═════ Given information ═════

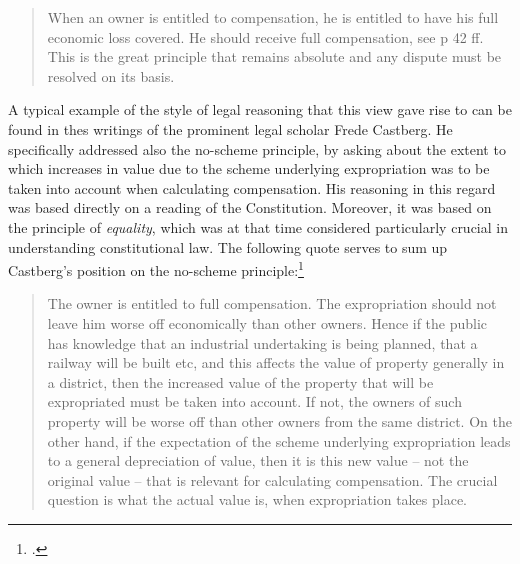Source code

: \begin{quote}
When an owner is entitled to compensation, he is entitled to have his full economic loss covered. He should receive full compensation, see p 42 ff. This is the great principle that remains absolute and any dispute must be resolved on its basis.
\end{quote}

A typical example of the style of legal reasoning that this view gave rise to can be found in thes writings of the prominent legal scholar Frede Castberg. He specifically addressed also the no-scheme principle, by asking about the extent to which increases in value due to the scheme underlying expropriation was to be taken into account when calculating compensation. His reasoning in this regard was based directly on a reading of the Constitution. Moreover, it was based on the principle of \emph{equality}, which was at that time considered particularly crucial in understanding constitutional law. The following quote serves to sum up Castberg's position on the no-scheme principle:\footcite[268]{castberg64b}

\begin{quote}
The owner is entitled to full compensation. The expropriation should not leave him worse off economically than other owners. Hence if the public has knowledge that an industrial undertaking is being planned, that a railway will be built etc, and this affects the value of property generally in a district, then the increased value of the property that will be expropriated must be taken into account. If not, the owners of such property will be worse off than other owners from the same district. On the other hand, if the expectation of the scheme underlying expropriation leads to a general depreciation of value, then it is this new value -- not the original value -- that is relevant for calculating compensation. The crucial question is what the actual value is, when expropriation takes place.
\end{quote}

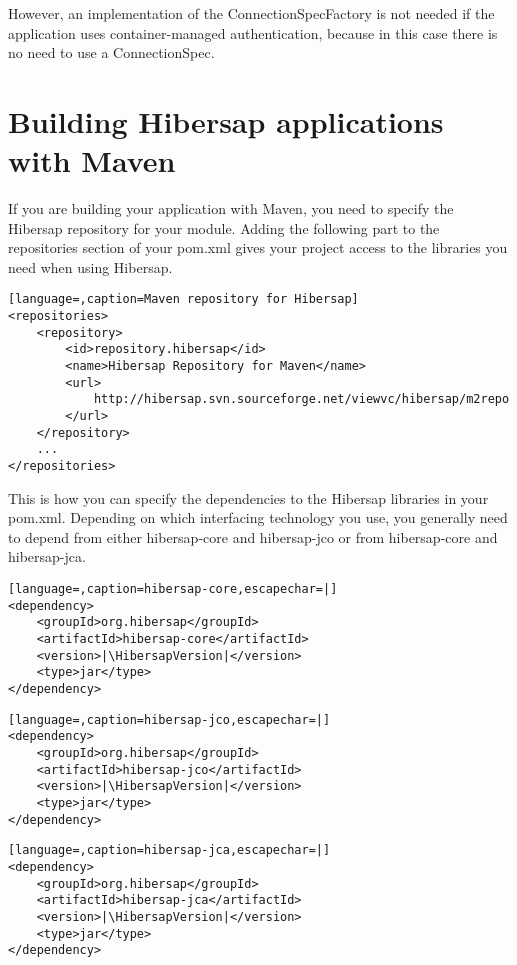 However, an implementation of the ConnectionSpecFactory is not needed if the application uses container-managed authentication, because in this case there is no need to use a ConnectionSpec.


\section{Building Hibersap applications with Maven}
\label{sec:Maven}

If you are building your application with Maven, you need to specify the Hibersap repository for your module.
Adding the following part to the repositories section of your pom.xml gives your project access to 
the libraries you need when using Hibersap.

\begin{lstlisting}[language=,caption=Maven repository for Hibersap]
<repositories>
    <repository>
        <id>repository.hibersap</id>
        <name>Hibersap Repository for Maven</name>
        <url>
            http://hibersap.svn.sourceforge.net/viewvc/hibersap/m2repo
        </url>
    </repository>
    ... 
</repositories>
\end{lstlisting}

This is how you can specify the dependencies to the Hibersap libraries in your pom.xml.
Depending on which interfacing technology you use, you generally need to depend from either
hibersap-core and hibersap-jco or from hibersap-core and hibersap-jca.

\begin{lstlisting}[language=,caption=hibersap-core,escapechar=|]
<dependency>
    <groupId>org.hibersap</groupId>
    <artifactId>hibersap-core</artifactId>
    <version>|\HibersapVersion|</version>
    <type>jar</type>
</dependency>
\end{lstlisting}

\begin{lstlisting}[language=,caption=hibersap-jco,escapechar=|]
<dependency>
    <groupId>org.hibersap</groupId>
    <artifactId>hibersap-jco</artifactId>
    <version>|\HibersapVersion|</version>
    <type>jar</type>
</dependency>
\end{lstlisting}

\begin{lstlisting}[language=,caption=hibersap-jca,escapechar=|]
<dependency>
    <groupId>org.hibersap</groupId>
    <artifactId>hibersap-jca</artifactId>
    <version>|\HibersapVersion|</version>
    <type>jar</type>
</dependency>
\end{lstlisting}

═════

| What you should do |
In the records above, how many lines include "your"? Answer with the number alone.

| The completed task |
3